Exercise: Word for word, and without a single picture, repeat the entries.

(Items from a dataset)
== Segment start ==

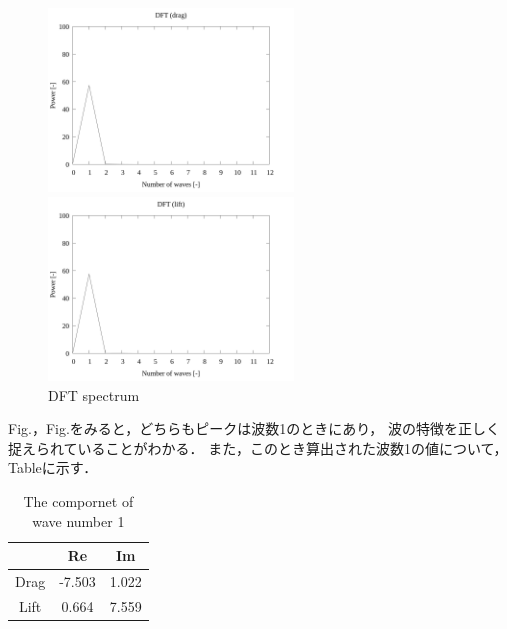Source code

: \begin{figure}
  \begin{minipage}[b]{0.45\linewidth}
    \centering
    \includegraphics[width=65mm]{../../02_workspace/result/2-ex/plot/07/07-3_dft-drag.png}
  \end{minipage}
  \begin{minipage}[b]{0.45\linewidth}
    \centering
    \includegraphics[width=65mm]{../../02_workspace/result/2-ex/plot/07/07-4_dft-lift.png}
  \end{minipage}
  \caption{DFT spectrum}
\end{figure}

Fig.，Fig.をみると，どちらもピークは波数1のときにあり，
波の特徴を正しく捉えられていることがわかる．
また，このとき算出された波数1の値について，Tableに示す．

\begin{table}[htbp]
  \begin{center}
    \caption{The compornet of wave number 1}
    \begin{tabular}{|p{30mm}|p{20mm}|p{20mm}|}
      \hline
      \multicolumn{1}{|c|}{}     & \multicolumn{1}{|c|}{Re}     & \multicolumn{1}{|c|}{Im}    \\ \hline
      \multicolumn{1}{|c|}{Drag} & \multicolumn{1}{|c|}{-7.503} & \multicolumn{1}{|c|}{1.022} \\ \hline
      \multicolumn{1}{|c|}{Lift} & \multicolumn{1}{|c|}{0.664}  & \multicolumn{1}{|c|}{7.559} \\ \hline
    \end{tabular}
  \end{center}
\end{table}

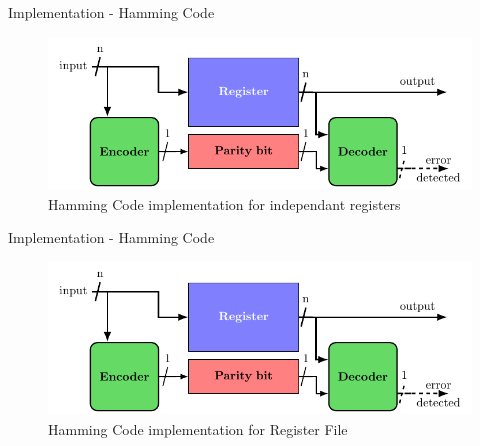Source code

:     \begin{frame}{Implementation - Hamming Code}
        \begin{figure}
            \centering
            \includegraphics[width=.9\textwidth, page=2]{src/3_strategies/img/archi_contremesures.pdf}
            \caption{Hamming Code implementation for independant registers}
            \label{fig:hamming_code_implem_independant_register}
        \end{figure}
    \end{frame}
    
    \begin{frame}{Implementation - Hamming Code}
        \begin{figure}
            \centering
            \includegraphics[width=.9\textwidth, page=3]{src/3_strategies/img/archi_contremesures.pdf}
            \caption{Hamming Code implementation for Register File}
            \label{fig:hamming_code_implem_rf}
        \end{figure}
    \end{frame}
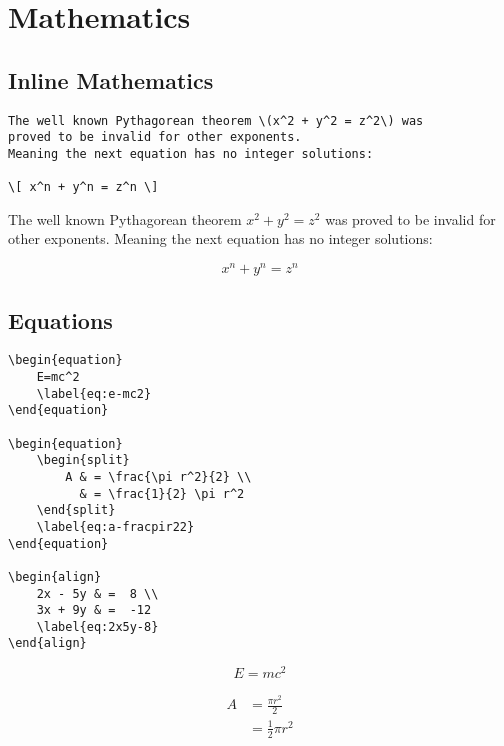 \section*{Mathematics}
\label{sec:mathematics}

\subsection*{Inline Mathematics}
\label{subsec:inline-mathematics}

\begin{lstlisting}[caption={Inline mathematics.}]
The well known Pythagorean theorem \(x^2 + y^2 = z^2\) was
proved to be invalid for other exponents.
Meaning the next equation has no integer solutions:

\[ x^n + y^n = z^n \]
\end{lstlisting}

The well known Pythagorean theorem \(x^2 + y^2 = z^2\) was
proved to be invalid for other exponents.
Meaning the next equation has no integer solutions:

\[x^n + y^n = z^n\]

\subsection*{Equations}
\label{subsec:equations}

\begin{lstlisting}[caption={Equations.}]
\begin{equation}
    E=mc^2
    \label{eq:e-mc2}
\end{equation}

\begin{equation}
    \begin{split}
        A & = \frac{\pi r^2}{2} \\
          & = \frac{1}{2} \pi r^2
    \end{split}
    \label{eq:a-fracpir22}
\end{equation}

\begin{align}
    2x - 5y & =  8 \\
    3x + 9y & =  -12
    \label{eq:2x5y-8}
\end{align}
\end{lstlisting}

\begin{equation}
    E=mc^2
    \label{eq:e-mc2}
\end{equation}

\begin{equation}
    \begin{split}
        A & = \frac{\pi r^2}{2} \\
          & = \frac{1}{2} \pi r^2
    \end{split}
    \label{eq:a-fracpir22}
\end{equation}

== Segment end ==

Output of the exercise:
Source code

: \begin{figure}
  \begin{minipage}[b]{0.45\linewidth}
    \centering
    \includegraphics[width=65mm]{../../02_workspace/result/2-ex/plot/07/07-3_dft-drag.png}
  \end{minipage}
  \begin{minipage}[b]{0.45\linewidth}
    \centering
    \includegraphics[width=65mm]{../../02_workspace/result/2-ex/plot/07/07-4_dft-lift.png}
  \end{minipage}
  \caption{DFT spectrum}
\end{figure}

Fig.，Fig.をみると，どちらもピークは波数1のときにあり，
波の特徴を正しく捉えられていることがわかる．
また，このとき算出された波数1の値について，Tableに示す．

\begin{table}[htbp]
  \begin{center}
    \caption{The compornet of wave number 1}
    \begin{tabular}{|p{30mm}|p{20mm}|p{20mm}|}
      \hline
      \multicolumn{1}{|c|}{}     & \multicolumn{1}{|c|}{Re}     & \multicolumn{1}{|c|}{Im}    \\ \hline
      \multicolumn{1}{|c|}{Drag} & \multicolumn{1}{|c|}{-7.503} & \multicolumn{1}{|c|}{1.022} \\ \hline
      \multicolumn{1}{|c|}{Lift} & \multicolumn{1}{|c|}{0.664}  & \multicolumn{1}{|c|}{7.559} \\ \hline
    \end{tabular}
  \end{center}
\end{table}

Source code

:     \begin{frame}{Implementation - Hamming Code}
        \begin{figure}
            \centering
            \includegraphics[width=.9\textwidth, page=2]{src/3_strategies/img/archi_contremesures.pdf}
            \caption{Hamming Code implementation for independant registers}
            \label{fig:hamming_code_implem_independant_register}
        \end{figure}
    \end{frame}
    
    \begin{frame}{Implementation - Hamming Code}
        \begin{figure}
            \centering
            \includegraphics[width=.9\textwidth, page=3]{src/3_strategies/img/archi_contremesures.pdf}
            \caption{Hamming Code implementation for Register File}
            \label{fig:hamming_code_implem_rf}
        \end{figure}
    \end{frame}
 \section*{Mathematics}
\label{sec:mathematics}

\subsection*{Inline Mathematics}
\label{subsec:inline-mathematics}

\begin{lstlisting}[caption={Inline mathematics.}]
The well known Pythagorean theorem \(x^2 + y^2 = z^2\) was
proved to be invalid for other exponents.
Meaning the next equation has no integer solutions:

\[ x^n + y^n = z^n \]
\end{lstlisting}

The well known Pythagorean theorem \(x^2 + y^2 = z^2\) was
proved to be invalid for other exponents.
Meaning the next equation has no integer solutions:

\[x^n + y^n = z^n\]

\subsection*{Equations}
\label{subsec:equations}

\begin{lstlisting}[caption={Equations.}]
\begin{equation}
    E=mc^2
    \label{eq:e-mc2}
\end{equation}

\begin{equation}
    \begin{split}
        A & = \frac{\pi r^2}{2} \\
          & = \frac{1}{2} \pi r^2
    \end{split}
    \label{eq:a-fracpir22}
\end{equation}

\begin{align}
    2x - 5y & =  8 \\
    3x + 9y & =  -12
    \label{eq:2x5y-8}
\end{align}
\end{lstlisting}

\begin{equation}
    E=mc^2
    \label{eq:e-mc2}
\end{equation}

\begin{equation}
    \begin{split}
        A & = \frac{\pi r^2}{2} \\
          & = \frac{1}{2} \pi r^2
    \end{split}
    \label{eq:a-fracpir22}
\end{equation}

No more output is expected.